Sarah is on the 2015 Forbes Magazine 30 under 30 list, a judge for the 2016 Forbes 30 Under 30 and named a top 25 innovator in tech by Cool Hunting. She has been recognized for her work in Business Insider as a 30 under 30 Woman in Tech and Top African-American in Tech and Marie Claire Magazine named her a Young Gun to watch. She also writes for Techcrunch, Fortune and Entrepreneur.com. Marc Andreessen named her one of his 55 Unknown Rock Stars in Tech.

I wanted to talk to Sarah to learn more about the steps she took in creating a mobile app and I was also wondering how she was able to collaborate with celebrity trainers.  Our conversation was very enlightening.  For example, we discussed the importance of building credibility and leveraging connections in order to build a successful brand.

Her Philosophy

  • Be unimpeachably good.  Be good in such a way that no one can deny it.

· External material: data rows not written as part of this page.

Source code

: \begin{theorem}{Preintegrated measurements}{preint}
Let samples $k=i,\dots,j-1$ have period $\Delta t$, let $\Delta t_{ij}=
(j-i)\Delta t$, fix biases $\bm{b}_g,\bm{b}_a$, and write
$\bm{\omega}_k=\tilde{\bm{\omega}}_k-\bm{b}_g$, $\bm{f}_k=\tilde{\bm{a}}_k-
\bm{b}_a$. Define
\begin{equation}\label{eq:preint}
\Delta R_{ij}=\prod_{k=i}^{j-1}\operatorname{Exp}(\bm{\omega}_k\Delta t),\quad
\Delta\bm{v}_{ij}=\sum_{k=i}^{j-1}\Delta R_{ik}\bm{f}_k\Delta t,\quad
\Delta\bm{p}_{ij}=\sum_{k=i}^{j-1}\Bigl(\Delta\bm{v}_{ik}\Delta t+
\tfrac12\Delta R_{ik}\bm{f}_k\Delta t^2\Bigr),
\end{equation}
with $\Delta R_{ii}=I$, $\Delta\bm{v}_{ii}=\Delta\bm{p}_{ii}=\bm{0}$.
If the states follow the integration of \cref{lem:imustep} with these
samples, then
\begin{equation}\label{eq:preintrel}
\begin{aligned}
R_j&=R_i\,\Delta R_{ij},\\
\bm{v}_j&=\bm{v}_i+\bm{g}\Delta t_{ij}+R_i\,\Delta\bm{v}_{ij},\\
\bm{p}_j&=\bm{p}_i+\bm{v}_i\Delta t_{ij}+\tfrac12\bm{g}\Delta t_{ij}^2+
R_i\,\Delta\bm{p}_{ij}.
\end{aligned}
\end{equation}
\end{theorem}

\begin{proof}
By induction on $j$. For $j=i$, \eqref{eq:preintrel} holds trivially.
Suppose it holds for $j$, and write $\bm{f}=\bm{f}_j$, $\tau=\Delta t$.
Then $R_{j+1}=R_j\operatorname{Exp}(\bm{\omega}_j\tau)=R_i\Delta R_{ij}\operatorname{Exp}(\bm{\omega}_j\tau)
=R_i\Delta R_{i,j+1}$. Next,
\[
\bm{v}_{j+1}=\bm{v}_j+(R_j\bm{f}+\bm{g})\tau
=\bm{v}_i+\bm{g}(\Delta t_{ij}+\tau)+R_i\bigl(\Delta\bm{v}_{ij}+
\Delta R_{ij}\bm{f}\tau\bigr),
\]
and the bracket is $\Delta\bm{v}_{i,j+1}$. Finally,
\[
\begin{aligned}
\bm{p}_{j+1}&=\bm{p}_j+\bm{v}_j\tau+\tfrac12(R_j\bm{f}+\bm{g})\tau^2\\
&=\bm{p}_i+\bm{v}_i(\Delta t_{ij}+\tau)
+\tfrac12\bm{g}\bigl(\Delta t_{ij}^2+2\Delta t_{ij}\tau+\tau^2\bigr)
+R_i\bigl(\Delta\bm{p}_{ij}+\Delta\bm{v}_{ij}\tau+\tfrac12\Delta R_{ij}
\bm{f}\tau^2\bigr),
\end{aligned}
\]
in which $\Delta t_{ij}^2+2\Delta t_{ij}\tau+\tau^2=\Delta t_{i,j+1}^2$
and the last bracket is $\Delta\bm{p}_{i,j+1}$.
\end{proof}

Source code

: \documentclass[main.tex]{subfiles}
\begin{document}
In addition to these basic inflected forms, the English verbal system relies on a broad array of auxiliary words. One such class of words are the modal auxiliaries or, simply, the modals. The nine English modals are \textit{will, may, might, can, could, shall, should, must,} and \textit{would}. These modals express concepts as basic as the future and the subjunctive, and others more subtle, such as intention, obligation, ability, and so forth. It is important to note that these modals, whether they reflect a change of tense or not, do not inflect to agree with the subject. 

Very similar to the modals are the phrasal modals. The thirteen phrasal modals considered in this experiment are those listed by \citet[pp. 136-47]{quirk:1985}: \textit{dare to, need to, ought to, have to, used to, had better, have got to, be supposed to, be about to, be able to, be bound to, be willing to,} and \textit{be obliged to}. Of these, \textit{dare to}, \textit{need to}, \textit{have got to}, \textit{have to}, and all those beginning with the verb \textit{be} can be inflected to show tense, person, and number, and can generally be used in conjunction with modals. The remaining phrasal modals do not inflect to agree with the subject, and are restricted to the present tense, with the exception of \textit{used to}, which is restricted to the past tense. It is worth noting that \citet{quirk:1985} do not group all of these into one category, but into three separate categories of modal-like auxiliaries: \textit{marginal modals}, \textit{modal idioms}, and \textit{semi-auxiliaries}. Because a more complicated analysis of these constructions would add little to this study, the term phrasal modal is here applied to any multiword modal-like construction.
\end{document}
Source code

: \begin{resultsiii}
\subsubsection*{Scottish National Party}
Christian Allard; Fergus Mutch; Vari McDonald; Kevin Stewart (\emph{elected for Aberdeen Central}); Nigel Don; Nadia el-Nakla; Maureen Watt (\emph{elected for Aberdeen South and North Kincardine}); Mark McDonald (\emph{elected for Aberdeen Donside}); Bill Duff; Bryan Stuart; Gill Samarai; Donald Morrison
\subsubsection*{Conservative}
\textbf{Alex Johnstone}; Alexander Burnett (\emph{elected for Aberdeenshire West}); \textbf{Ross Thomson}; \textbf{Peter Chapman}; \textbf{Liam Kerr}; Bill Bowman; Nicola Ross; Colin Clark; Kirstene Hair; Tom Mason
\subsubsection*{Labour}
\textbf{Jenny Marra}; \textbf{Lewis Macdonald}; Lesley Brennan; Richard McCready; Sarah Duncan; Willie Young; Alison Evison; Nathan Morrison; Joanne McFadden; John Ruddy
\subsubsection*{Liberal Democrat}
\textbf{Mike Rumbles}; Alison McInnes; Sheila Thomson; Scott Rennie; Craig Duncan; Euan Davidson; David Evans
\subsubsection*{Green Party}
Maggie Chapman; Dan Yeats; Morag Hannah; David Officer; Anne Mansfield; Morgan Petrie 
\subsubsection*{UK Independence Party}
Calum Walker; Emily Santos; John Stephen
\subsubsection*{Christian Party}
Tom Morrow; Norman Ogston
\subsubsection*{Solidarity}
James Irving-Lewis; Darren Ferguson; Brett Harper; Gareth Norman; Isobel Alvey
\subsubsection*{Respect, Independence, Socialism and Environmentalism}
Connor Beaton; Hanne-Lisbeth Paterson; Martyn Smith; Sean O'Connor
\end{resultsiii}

Her Advice to Aspiring Female Entrepreneurs

  • Be clear on what your bigger goal is and why you’re doing what you’re doing.
  • Whenever possible how to build your company.  Do this work beforehand.
  • Don’t quit your job before you start figuring out a business model or how you’re going to grow your company.  Spend time learning what you need to know and learning about the market.  Start building out relationships and even closing deals before you quit your job.  Look at your time and determine what you can devote time now to building your company.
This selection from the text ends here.